David Auburn won the Pulitzer Prize in 2001 for his play Proof, which is probably the only reason that Lost Lake is being produced now by the Manhattan Theatre Club. This is a textbook mediocre American play: Veronica (Tracie Thoms) is a nurse practitioner and a single mom who is looking to rent a cabin for a week in the summer with her two children and maybe one of their friends. The cabin is owned by Hogan (John Hawkes), a man with some sort of mental disability who has absolutely no sense of social decorum. She decides to take the place, and Lost Lake consists of a series of awkward conversations the two have before, throughout, and after Veronica’s stay. Like virtually every other play written in this country in the last forty years, an uncomfortable situation gradually becomes the site of revelation and unlikely connections.

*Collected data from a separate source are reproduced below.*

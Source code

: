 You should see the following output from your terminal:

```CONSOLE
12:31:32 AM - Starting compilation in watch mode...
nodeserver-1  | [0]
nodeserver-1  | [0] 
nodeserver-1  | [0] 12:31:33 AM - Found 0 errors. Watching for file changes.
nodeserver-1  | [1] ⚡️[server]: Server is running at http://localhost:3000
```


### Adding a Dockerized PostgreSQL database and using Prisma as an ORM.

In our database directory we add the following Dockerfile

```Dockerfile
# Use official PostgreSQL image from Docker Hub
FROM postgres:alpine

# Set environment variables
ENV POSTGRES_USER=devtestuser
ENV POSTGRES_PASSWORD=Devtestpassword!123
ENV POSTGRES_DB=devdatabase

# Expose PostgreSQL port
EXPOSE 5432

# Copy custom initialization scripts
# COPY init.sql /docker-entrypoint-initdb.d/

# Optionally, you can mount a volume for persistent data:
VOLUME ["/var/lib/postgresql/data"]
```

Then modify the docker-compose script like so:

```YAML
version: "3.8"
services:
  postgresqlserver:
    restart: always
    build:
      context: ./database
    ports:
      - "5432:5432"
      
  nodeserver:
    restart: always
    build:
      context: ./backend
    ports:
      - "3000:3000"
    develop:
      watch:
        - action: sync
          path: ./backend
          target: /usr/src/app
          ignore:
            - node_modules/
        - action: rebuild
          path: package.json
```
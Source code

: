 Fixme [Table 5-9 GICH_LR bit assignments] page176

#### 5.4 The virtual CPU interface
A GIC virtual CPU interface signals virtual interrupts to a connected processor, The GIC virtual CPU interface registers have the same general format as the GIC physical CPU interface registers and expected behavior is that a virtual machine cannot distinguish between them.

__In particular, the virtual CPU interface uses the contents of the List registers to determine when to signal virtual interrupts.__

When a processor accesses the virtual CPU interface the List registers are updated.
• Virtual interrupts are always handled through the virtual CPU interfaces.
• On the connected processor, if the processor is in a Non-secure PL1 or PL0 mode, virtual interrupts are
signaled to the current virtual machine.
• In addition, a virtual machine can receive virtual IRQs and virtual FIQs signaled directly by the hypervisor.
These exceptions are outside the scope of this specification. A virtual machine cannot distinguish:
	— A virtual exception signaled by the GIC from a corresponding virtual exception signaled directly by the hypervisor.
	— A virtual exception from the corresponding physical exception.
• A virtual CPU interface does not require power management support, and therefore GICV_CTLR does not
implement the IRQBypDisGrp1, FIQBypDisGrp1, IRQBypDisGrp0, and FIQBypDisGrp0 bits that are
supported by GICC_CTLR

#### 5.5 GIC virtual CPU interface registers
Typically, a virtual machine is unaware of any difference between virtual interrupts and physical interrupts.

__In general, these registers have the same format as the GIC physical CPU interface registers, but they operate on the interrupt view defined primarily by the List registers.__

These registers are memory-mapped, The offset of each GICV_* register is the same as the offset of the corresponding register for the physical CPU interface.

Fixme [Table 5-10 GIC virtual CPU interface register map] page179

It is a long ninety minutes. Usually this kind of work, following the model of the well-made play, features witty dialogue and well-realized characters to compensate for unimaginative drama—see, for example, Donald Margulies’ Country House (which could have swapped titles with Lost Lake without anyone noticing)—but Mr. Auburn only gives us a series of painful encounters minus the relief of humor or insight. This is a play written on autopilot, assembled from the corpses of Arthur Miller and Eugene O’Neill with some scraps picked up along the way from Edward Albee and Sam Shepard. At one point, Veronica tells Hogan, “I’m sick of listening to you complain,” which invites some obvious, joking comparison to the play itself, but even that stock critical response seems like more effort than Mr. Auburn deserves. This is complacency at its most infuriating.
Which is a shame, since both Ms. Thoms and Mr. Hawkes are first-rate. Normally when you see actors of this caliber going at it for an hour and a half without a break, they sleepwalk through their curtain calls, force sleepy smiles and struggle to pull themselves up from their bows. Here they stroll out as if they hadn’t just performed in a play—and indeed, I wonder if, once they get backstage, they will remember Lost Lake for any longer than we will.
Lost Lake runs through December 21st at the New York City Center Stage I. 131 W. 55th Street New York, NY. 1 hour 30 minutes. No intermission.